The human organism is ruled by particularity, by particular desires, characteristics, molecules, hormones, structures, forces, notions, experiences, and social relations. No concept is yet universal simply for its conceptual nature. No generalization made by any human being has ever once been universal. No abstraction has ever left the concrete behind while yet remaining a product of the human mind. That absolute abstraction can be thought should in no way be confused with the process of its volitional generation out of the concrete, with its subordination to human minds. And nothing is more laughable than the concrete universal. But this is not to say the universal is empty – rather, it is absolute form.

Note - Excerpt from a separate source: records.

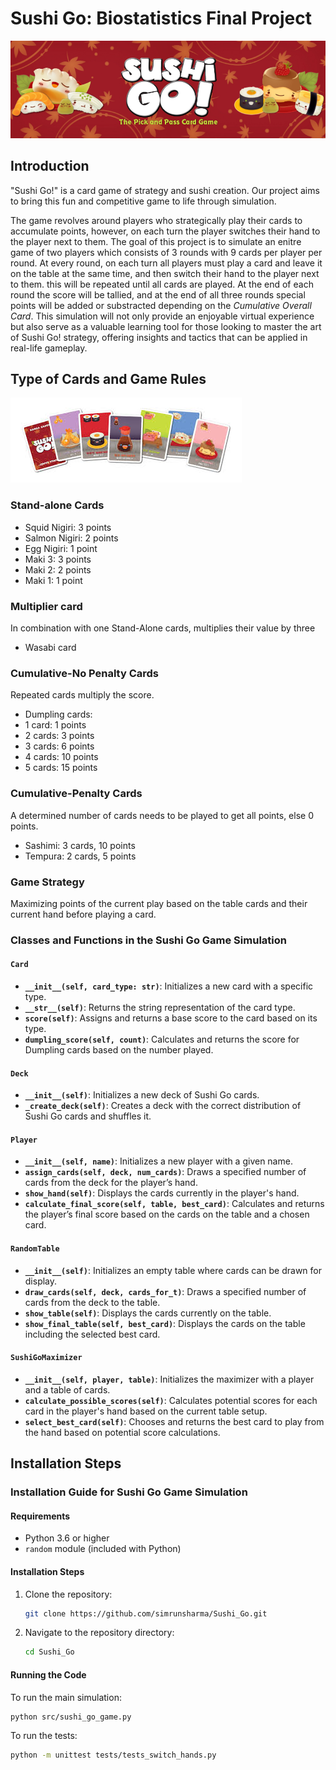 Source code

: # Sushi Go: Biostatistics Final Project
![Logo](Images/sushi_logo.png)

## Introduction
"Sushi Go!" is a card game of strategy and sushi creation. Our project aims to bring this fun and competitive game to life through simulation. 

The game revolves around players who strategically play their cards to accumulate points, however, on each turn the player switches their hand to the player next to them. The goal of this project is to simulate an enitre game of two players which consists of 3 rounds with 9 cards per player per round. At every round, on each turn all players must play a card and leave it on the table at the same time, and then switch their hand to the player next to them. this will be repeated until all cards are played. At the end of each round the score will be tallied, and at the end of all three rounds special points will be added or substracted depending on the *Cumulative Overall Card*.  This simulation will not only provide an enjoyable virtual experience but also serve as a valuable learning tool for those looking to master the art of Sushi Go! strategy, offering insights and tactics that can be applied in real-life gameplay.

## Type of Cards and Game Rules
![cards](Images/sushi_cards.png)

### Stand-alone Cards
- Squid Nigiri: 3 points
- Salmon Nigiri: 2 points
- Egg Nigiri: 1 point
- Maki 3: 3 points
- Maki 2: 2 points
- Maki 1: 1 point
  
### Multiplier card
In combination with one Stand-Alone cards, multiplies their value by three
- Wasabi card

### Cumulative-No Penalty Cards
Repeated cards multiply the score.
- Dumpling cards:
- 1 card: 1 points
- 2 cards: 3 points
- 3 cards: 6 points
- 4 cards: 10 points
- 5 cards: 15 points
  
### Cumulative-Penalty Cards
A determined number of cards needs to be played to get all points, else 0 points.
- Sashimi: 3 cards, 10 points
- Tempura: 2 cards, 5 points
  
### Game Strategy

Maximizing points of the current play based on the table cards and their current hand before playing a card.

### Classes and Functions in the Sushi Go Game Simulation

#### `Card`
- **`__init__(self, card_type: str)`**: Initializes a new card with a specific type.
- **`__str__(self)`**: Returns the string representation of the card type.
- **`score(self)`**: Assigns and returns a base score to the card based on its type.
- **`dumpling_score(self, count)`**: Calculates and returns the score for Dumpling cards based on the number played.

#### `Deck`
- **`__init__(self)`**: Initializes a new deck of Sushi Go cards.
- **`_create_deck(self)`**: Creates a deck with the correct distribution of Sushi Go cards and shuffles it.

#### `Player`
- **`__init__(self, name)`**: Initializes a new player with a given name.
- **`assign_cards(self, deck, num_cards)`**: Draws a specified number of cards from the deck for the player’s hand.
- **`show_hand(self)`**: Displays the cards currently in the player's hand.
- **`calculate_final_score(self, table, best_card)`**: Calculates and returns the player’s final score based on the cards on the table and a chosen card.

#### `RandomTable`
- **`__init__(self)`**: Initializes an empty table where cards can be drawn for display.
- **`draw_cards(self, deck, cards_for_t)`**: Draws a specified number of cards from the deck to the table.
- **`show_table(self)`**: Displays the cards currently on the table.
- **`show_final_table(self, best_card)`**: Displays the cards on the table including the selected best card.

#### `SushiGoMaximizer`
- **`__init__(self, player, table)`**: Initializes the maximizer with a player and a table of cards.
- **`calculate_possible_scores(self)`**: Calculates potential scores for each card in the player's hand based on the current table setup.
- **`select_best_card(self)`**: Chooses and returns the best card to play from the hand based on potential score calculations.


## Installation Steps 

### Installation Guide for Sushi Go Game Simulation

#### Requirements

- Python 3.6 or higher
- `random` module (included with Python)

#### Installation Steps

1. Clone the repository:
   ```bash
   git clone https://github.com/simrunsharma/Sushi_Go.git
   ```
2. Navigate to the repository directory:
    ```bash
    cd Sushi_Go
    ```
#### Running the Code

To run the main simulation:
```bash
python src/sushi_go_game.py
```

To run the tests:
```bash
python -m unittest tests/tests_switch_hands.py
```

Absolute form is necessarily the act of formalization itself, its own intimate non-relation to the formless. Abstraction, insofar as it is absolute, proceeds not from the particular to the universal but from the formless to the en-formed. It is not mere thought but thought in all its power and glory. En-forming the formless is a lateral move and not necessarily a hierarchical one like the dialectic of universal and particular. The universal is synonymous with the singularization of this cosmic passage, the giving-birth of the formless into the realm of form. The Lovecraftian expression of this reality is without a doubt symbolized by the deformed child of obscene and sorcerous rites.

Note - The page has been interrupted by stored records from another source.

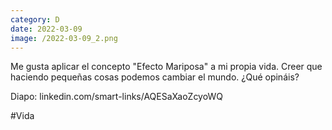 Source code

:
 ```yaml
--- 
category: D 
date: 2022-03-09 
image: /2022-03-09_2.png 
--- 
```


Me gusta aplicar el concepto "Efecto Mariposa" a mi propia vida. Creer que haciendo pequeñas cosas podemos cambiar el mundo. ¿Qué opináis?

Diapo: linkedin.com/smart-links/AQESaXaoZcyoWQ

#Vida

In Badiou's philosophy, one is seized by a truth. Seized and devoured, we might say. While this process simultaneously engenders and empowers the subject, it is a strange empowerment indeed. In Lovecraft this is represented by the practitioner of the dark arts who can no longer control the beings he has evoked, but must nonetheless persist in his activities, for the truth has come to control him and he cannot tear himself away and return to mundane ignorance. But to speak of control is to remain beyond the reach of truth's tentacles. The individual body is controlled, perhaps, but the subject is always already part of truth itself, existing only in the activity of having been seized, having been devoured. This is the first, necessary moment of the formless en-formed. Truth is a parasite, indeed, and its local name, its malignant relationship to the body, bears the name “subject”. There is nothing more joyous than to proclaim: “I have been seized! I have been devoured!”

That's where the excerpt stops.